[Extracted data entries]
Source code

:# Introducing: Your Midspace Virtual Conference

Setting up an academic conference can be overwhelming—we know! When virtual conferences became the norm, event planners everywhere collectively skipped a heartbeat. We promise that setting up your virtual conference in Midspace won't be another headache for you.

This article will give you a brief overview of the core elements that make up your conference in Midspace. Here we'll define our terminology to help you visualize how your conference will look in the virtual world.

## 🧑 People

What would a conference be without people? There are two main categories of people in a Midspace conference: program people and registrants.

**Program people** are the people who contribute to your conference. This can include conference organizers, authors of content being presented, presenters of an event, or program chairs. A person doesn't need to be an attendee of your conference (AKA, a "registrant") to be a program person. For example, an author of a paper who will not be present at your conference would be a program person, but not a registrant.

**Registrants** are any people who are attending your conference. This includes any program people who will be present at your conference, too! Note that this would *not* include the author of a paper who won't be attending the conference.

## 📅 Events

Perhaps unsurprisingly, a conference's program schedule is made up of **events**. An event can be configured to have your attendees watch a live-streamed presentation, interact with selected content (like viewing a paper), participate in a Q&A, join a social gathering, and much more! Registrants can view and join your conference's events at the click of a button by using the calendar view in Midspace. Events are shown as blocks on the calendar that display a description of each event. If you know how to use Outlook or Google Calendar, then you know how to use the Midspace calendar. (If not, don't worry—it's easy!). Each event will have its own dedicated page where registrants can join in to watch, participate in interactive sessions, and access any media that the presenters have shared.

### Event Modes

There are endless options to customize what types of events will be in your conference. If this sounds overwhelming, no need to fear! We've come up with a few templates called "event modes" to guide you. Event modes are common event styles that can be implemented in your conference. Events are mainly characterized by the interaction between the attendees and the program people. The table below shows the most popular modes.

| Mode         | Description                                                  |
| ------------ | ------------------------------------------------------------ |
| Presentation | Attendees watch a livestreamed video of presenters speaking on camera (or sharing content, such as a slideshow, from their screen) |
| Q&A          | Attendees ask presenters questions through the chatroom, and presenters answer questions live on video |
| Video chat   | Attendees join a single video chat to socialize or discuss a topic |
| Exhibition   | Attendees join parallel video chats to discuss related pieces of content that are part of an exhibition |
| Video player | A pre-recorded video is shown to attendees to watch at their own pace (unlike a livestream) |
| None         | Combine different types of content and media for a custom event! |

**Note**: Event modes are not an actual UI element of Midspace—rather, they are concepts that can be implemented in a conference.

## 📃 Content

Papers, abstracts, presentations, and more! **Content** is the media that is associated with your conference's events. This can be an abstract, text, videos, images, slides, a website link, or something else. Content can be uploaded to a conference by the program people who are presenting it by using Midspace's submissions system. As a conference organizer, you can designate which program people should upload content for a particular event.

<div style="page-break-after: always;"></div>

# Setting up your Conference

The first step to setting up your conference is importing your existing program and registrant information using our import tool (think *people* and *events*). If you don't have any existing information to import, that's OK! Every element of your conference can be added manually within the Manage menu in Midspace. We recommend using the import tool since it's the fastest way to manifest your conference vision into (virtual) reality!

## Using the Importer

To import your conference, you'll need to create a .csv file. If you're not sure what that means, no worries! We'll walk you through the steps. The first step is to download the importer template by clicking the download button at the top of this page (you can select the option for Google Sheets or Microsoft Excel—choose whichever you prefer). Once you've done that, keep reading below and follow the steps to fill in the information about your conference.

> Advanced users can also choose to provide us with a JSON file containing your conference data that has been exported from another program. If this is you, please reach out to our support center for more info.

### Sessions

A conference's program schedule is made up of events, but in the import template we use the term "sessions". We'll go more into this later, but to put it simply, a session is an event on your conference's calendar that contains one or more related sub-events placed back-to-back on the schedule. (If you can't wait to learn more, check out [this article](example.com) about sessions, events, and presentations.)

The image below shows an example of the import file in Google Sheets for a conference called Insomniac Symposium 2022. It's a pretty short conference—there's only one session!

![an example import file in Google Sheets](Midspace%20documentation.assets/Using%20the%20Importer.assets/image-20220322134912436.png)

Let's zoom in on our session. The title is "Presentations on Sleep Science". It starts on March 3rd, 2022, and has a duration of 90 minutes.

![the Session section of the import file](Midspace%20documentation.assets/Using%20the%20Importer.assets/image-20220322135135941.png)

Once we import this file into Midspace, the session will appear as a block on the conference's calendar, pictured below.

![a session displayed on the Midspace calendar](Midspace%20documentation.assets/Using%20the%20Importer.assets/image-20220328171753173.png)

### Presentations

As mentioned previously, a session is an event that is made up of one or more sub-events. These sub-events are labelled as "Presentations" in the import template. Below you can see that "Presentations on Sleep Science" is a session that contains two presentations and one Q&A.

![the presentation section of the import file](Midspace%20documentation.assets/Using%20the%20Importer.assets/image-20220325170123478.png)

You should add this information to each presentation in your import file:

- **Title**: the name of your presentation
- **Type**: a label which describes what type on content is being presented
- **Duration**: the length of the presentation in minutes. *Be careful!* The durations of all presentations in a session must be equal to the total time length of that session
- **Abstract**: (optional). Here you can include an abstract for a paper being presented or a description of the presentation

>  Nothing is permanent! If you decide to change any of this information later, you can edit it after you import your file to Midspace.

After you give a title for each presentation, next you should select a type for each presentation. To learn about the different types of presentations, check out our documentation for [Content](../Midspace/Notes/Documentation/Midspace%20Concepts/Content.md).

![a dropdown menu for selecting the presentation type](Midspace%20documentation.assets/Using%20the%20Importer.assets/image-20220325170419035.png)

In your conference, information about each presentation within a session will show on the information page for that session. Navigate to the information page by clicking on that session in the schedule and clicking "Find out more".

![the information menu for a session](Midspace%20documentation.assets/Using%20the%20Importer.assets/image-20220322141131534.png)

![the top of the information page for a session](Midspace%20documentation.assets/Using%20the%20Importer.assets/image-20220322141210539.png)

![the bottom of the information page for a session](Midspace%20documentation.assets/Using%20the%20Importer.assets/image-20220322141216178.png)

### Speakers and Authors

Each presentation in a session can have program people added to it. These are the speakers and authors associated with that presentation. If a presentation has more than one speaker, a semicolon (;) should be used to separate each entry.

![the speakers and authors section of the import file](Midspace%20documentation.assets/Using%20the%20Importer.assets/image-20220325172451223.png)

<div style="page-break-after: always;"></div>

* * *

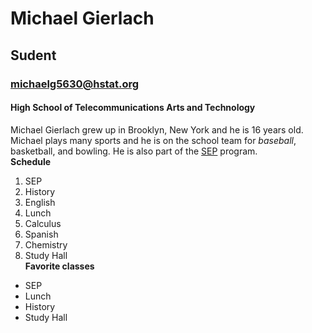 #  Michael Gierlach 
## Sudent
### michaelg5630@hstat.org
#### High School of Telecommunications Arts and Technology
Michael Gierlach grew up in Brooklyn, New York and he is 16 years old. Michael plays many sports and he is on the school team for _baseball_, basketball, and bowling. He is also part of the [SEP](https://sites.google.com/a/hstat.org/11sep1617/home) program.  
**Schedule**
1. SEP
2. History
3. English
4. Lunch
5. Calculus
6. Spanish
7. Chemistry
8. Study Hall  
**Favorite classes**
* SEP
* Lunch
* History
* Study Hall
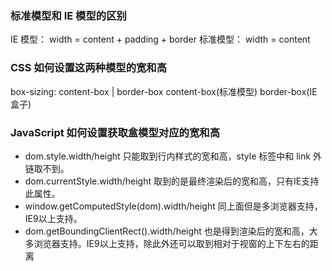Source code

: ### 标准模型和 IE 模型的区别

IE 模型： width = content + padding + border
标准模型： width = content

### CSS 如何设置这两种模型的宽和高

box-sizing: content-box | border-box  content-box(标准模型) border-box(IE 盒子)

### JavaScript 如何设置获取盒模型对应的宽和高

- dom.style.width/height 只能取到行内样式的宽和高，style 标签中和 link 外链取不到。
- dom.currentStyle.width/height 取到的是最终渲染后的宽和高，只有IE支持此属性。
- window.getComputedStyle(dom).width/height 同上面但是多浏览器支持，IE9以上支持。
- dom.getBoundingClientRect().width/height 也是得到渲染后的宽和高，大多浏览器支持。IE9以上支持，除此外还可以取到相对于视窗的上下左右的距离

• [Task statement]:
Look back at the entries above. Retype the line with "their screen) |", the line with "## Using the Importer", and all lines in between.

• [Task answer]:
| Presentation | Attendees watch a livestreamed video of presenters speaking on camera (or sharing content, such as a slideshow, from their screen) |
| Q&A          | Attendees ask presenters questions through the chatroom, and presenters answer questions live on video |
| Video chat   | Attendees join a single video chat to socialize or discuss a topic |
| Exhibition   | Attendees join parallel video chats to discuss related pieces of content that are part of an exhibition |
| Video player | A pre-recorded video is shown to attendees to watch at their own pace (unlike a livestream) |
| None         | Combine different types of content and media for a custom event! |

**Note**: Event modes are not an actual UI element of Midspace—rather, they are concepts that can be implemented in a conference.

## 📃 Content

Papers, abstracts, presentations, and more! **Content** is the media that is associated with your conference's events. This can be an abstract, text, videos, images, slides, a website link, or something else. Content can be uploaded to a conference by the program people who are presenting it by using Midspace's submissions system. As a conference organizer, you can designate which program people should upload content for a particular event.

<div style="page-break-after: always;"></div>

# Setting up your Conference

The first step to setting up your conference is importing your existing program and registrant information using our import tool (think *people* and *events*). If you don't have any existing information to import, that's OK! Every element of your conference can be added manually within the Manage menu in Midspace. We recommend using the import tool since it's the fastest way to manifest your conference vision into (virtual) reality!

## Using the Importer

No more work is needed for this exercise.